- Opening Delimiter -

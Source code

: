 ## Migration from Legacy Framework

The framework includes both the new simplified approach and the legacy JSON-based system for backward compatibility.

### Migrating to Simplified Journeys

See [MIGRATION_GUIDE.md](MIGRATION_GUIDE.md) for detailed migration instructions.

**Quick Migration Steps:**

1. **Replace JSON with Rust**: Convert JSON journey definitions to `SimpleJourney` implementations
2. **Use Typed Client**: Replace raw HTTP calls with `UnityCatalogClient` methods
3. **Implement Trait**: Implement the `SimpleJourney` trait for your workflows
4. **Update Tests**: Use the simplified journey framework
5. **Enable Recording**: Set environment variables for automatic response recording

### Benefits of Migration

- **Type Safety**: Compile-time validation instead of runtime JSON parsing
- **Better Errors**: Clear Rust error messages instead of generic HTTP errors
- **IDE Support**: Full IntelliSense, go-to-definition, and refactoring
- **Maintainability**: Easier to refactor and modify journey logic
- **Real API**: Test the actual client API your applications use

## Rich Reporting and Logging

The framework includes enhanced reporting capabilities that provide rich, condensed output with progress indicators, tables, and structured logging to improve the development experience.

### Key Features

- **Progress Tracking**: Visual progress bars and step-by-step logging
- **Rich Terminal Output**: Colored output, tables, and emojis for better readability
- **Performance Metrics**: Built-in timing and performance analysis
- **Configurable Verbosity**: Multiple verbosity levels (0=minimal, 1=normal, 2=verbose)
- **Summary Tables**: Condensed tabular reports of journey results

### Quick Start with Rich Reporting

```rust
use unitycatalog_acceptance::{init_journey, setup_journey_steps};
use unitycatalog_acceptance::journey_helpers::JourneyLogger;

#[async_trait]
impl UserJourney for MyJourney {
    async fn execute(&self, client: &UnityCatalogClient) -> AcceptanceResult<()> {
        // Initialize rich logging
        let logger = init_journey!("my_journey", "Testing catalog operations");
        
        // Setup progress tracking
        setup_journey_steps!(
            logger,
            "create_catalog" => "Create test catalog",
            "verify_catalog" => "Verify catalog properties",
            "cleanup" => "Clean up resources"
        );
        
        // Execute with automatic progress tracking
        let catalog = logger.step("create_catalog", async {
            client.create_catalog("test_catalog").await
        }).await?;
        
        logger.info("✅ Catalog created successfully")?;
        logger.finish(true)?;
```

- Closing Delimiter -

:: Description of the task ::
Would you return all of the data exactly as it stands above?

:: Response area ::
Source code

: ## Migration from Legacy Framework

The framework includes both the new simplified approach and the legacy JSON-based system for backward compatibility.

### Migrating to Simplified Journeys

See [MIGRATION_GUIDE.md](MIGRATION_GUIDE.md) for detailed migration instructions.

**Quick Migration Steps:**

1. **Replace JSON with Rust**: Convert JSON journey definitions to `SimpleJourney` implementations
2. **Use Typed Client**: Replace raw HTTP calls with `UnityCatalogClient` methods
3. **Implement Trait**: Implement the `SimpleJourney` trait for your workflows
4. **Update Tests**: Use the simplified journey framework
5. **Enable Recording**: Set environment variables for automatic response recording

### Benefits of Migration

- **Type Safety**: Compile-time validation instead of runtime JSON parsing
- **Better Errors**: Clear Rust error messages instead of generic HTTP errors
- **IDE Support**: Full IntelliSense, go-to-definition, and refactoring
- **Maintainability**: Easier to refactor and modify journey logic
- **Real API**: Test the actual client API your applications use

## Rich Reporting and Logging

The framework includes enhanced reporting capabilities that provide rich, condensed output with progress indicators, tables, and structured logging to improve the development experience.

### Key Features

- **Progress Tracking**: Visual progress bars and step-by-step logging
- **Rich Terminal Output**: Colored output, tables, and emojis for better readability
- **Performance Metrics**: Built-in timing and performance analysis
- **Configurable Verbosity**: Multiple verbosity levels (0=minimal, 1=normal, 2=verbose)
- **Summary Tables**: Condensed tabular reports of journey results

### Quick Start with Rich Reporting

```rust
use unitycatalog_acceptance::{init_journey, setup_journey_steps};
use unitycatalog_acceptance::journey_helpers::JourneyLogger;

#[async_trait]
impl UserJourney for MyJourney {
    async fn execute(&self, client: &UnityCatalogClient) -> AcceptanceResult<()> {
        // Initialize rich logging
        let logger = init_journey!("my_journey", "Testing catalog operations");
        
        // Setup progress tracking
        setup_journey_steps!(
            logger,
            "create_catalog" => "Create test catalog",
            "verify_catalog" => "Verify catalog properties",
            "cleanup" => "Clean up resources"
        );
        
        // Execute with automatic progress tracking
        let catalog = logger.step("create_catalog", async {
            client.create_catalog("test_catalog").await
        }).await?;
        
        logger.info("✅ Catalog created successfully")?;
        logger.finish(true)?;
```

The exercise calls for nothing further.